Cette reprise escomptée par le budget 1982, assortie des mesures spécifiques concernant l'emploi (contrats de solidarité, réduction de la durée du travail, etc.), conduisait à espérer une stabilisation du chômage légèrement au-dessous de 2 millions de personnes à la fin de l'année 1982.

Le besoin de financement global de l'ensemble des administrations publiques atteindra, d'après le budget économique, 2,4 % du PIB environ, contre 0,6 % seulement en moyenne depuis 1976. L'endettement public de la France s'aggrave ainsi fortement : le poids de la dette publique s'alourdit d'ailleurs très rapidement, passant de 36 milliards en 1981 à 50 milliards en 1982, soit une progression de 42 %, tandis que l'on prévoit qu'il atteindra une centaine de milliards en 1983. Tel quel, néanmoins, l'endettement public de la France demeure sensiblement inférieur à celui de la plupart de ses partenaires étrangers.

Enfin, les prévisions économiques tablent sur une modération de la progression des revenus salariaux et non salariaux, en vue de permettre notamment une stabilisation du taux de marge des entreprises.

Ces prévisions officielles risquaient, cependant, à la lumière des indications recueillies dans les premiers mois de l'année, de se révéler encore optimistes : les déceptions viennent surtout de la conjoncture internationale (faiblesse persistante de l'activité, maintien de taux d'intérêts élevés, perturbations monétaires et cours très élevé du dollar, etc). De ce fait, la contrainte extérieure risque, à court terme du moins, de peser encore très lourdement sur l'économie française, limitant les espoirs de reprise et exigeant une extrême prudence en matière monétaire.

Les risques étaient donc, au début de l'année 1982, que l'activité reprenne à un rythme moins élevé, sur une tendance annuelle plus proche de 2 % que de 3 %, tandis que la nécessité de maintenir des taux d'intérêt élevés pourrait compromettre sérieusement les espoirs de reprise de l'investissement.

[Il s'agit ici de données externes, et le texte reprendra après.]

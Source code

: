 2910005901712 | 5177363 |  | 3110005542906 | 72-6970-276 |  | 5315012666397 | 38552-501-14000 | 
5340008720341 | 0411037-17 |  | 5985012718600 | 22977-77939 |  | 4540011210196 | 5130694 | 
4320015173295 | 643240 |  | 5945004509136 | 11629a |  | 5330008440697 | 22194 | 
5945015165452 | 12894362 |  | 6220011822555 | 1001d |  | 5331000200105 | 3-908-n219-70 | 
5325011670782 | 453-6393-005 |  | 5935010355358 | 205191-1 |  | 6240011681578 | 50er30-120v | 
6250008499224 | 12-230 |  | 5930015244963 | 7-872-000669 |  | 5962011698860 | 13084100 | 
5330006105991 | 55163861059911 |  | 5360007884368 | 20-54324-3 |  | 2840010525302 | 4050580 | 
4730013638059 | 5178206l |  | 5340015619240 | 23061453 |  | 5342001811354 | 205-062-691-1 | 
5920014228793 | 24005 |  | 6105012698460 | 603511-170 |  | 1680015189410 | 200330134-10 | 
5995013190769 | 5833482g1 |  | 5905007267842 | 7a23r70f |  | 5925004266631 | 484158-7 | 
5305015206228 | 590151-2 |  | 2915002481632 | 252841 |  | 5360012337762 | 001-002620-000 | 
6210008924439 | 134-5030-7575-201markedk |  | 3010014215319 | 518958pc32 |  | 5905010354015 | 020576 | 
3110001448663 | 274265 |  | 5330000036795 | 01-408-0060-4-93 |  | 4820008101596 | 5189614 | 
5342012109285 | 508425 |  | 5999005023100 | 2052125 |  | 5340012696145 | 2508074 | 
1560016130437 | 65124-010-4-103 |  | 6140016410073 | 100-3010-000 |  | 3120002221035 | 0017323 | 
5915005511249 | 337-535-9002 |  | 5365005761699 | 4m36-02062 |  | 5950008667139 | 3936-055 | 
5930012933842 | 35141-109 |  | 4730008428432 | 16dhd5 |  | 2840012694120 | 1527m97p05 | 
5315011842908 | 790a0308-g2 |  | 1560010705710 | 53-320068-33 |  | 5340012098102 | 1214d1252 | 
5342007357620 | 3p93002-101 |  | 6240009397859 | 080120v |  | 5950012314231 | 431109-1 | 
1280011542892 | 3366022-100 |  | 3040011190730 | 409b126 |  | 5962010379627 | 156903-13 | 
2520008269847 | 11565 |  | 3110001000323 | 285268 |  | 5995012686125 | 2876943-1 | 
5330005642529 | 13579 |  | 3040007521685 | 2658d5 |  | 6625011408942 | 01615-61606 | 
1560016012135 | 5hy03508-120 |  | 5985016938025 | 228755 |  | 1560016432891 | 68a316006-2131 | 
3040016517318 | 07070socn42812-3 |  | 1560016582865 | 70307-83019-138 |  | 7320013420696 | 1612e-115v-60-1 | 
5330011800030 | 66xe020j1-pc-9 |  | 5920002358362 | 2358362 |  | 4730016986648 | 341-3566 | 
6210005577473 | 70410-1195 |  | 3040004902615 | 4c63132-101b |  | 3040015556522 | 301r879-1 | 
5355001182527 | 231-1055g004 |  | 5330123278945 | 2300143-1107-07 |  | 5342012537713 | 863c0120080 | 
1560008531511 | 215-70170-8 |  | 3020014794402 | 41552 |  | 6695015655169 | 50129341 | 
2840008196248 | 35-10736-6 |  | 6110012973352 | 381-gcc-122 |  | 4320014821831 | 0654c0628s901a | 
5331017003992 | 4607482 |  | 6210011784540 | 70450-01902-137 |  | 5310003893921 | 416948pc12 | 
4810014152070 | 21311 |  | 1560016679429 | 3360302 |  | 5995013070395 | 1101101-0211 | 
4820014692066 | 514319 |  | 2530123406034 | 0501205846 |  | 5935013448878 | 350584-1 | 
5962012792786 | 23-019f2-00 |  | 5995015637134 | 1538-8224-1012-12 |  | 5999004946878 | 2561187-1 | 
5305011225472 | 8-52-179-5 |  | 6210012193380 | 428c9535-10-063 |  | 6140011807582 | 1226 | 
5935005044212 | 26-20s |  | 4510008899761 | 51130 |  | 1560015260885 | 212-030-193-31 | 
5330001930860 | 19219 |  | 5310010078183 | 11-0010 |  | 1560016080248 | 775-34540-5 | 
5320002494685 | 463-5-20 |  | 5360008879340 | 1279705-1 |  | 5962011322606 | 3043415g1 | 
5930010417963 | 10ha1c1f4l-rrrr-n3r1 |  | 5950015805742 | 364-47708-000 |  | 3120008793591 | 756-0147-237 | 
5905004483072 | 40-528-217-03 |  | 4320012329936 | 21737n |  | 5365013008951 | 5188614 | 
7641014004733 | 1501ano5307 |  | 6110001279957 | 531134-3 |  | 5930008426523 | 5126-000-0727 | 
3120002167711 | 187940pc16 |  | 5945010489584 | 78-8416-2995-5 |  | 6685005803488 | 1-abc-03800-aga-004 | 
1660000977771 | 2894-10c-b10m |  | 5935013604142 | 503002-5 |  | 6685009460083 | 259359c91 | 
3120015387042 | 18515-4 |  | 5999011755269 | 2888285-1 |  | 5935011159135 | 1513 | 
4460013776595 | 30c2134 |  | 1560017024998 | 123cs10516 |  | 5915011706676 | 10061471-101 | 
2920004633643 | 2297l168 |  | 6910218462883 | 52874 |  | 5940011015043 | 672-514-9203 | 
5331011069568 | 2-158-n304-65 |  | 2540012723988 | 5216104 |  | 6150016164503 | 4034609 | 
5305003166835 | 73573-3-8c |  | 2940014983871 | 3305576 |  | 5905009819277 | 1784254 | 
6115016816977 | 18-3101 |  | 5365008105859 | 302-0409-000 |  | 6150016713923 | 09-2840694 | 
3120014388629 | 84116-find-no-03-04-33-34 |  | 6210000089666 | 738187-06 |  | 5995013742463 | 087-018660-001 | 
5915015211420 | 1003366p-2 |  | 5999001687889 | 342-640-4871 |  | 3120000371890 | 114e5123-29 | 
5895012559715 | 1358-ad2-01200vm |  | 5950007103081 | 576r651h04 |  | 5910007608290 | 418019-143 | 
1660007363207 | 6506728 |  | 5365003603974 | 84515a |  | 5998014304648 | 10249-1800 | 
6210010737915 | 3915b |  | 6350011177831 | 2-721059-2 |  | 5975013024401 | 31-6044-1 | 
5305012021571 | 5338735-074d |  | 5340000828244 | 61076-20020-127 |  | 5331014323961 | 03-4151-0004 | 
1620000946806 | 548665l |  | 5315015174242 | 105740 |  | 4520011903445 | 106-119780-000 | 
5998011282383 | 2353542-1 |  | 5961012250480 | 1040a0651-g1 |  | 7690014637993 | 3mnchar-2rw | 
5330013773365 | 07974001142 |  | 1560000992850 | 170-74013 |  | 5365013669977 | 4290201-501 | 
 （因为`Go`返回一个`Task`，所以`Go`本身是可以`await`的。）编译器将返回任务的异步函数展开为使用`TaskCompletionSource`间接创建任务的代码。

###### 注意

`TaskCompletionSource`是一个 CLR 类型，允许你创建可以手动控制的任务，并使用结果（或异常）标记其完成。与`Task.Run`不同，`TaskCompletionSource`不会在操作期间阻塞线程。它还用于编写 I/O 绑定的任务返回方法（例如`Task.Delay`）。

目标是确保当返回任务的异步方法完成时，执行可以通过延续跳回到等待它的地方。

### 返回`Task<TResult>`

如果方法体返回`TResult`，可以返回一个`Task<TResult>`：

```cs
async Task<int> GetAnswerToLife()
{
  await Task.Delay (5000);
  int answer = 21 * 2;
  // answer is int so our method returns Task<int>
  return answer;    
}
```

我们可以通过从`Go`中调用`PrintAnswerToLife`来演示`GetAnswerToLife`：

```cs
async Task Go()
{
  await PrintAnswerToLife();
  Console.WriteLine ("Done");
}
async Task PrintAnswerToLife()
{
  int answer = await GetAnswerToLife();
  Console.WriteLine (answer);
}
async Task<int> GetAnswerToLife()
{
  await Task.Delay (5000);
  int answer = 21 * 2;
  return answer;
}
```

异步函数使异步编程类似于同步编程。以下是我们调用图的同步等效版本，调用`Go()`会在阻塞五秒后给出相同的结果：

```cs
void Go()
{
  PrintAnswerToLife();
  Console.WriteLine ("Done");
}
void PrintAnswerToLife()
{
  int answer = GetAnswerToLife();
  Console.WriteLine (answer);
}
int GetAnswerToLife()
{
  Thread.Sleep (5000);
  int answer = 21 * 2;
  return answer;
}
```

Dans cette hypothèse, le déficit budgétaire pourrait, en cours d'exécution, devenir plus important que prévu, le seuil psychologique des 100 milliards se trouvant largement franchi, tandis que les besoins de financement seraient plus lourds, du fait aussi bien d'une moindre progression des recettes fiscales, que d'un gonflement du budget social déjà clairement traduit par le taux global des prélèvements (fiscal et social) sur le produit intérieur brut qui passe de 42,5 % en 1981 à 43,2 % en 1982 et risque d'atteindre, d'après les projections, le taux record de 44,2 % en 1983, sur une lancée antérieure qui, il est vrai, l'a vu s'élever de 35,7 % en 1973 à 42,5 % dès 1980. À noter d'ailleurs que le règlement définitif de la loi de Finances pour 1981 s'est soldé par un déficit de 81 milliards, au lieu des 30 milliards initialement prévus.

Ce devait être là, en fait, le grand souci des autorités économiques et budgétaires dès les premiers mois de 1982, Jacques Delors et Laurent Fabius concentrant tous leurs efforts sur la nécessité d'empêcher un dérapage des finances publiques en cours d'année et de fixer des butoirs stricts aux demandes des ministres dépensiers dans la perspective du budget 1983.

Cet impératif devenait si pressant, dès les premiers mois de l'année, que le président de la République lui-même a donné des consignes très strictes de compression des dépenses publiques, afin de contenir le déficit de 1982 au-dessous de 120 milliards de F et celui du budget de 1983 dans la limite de 3 % du produit intérieur brut.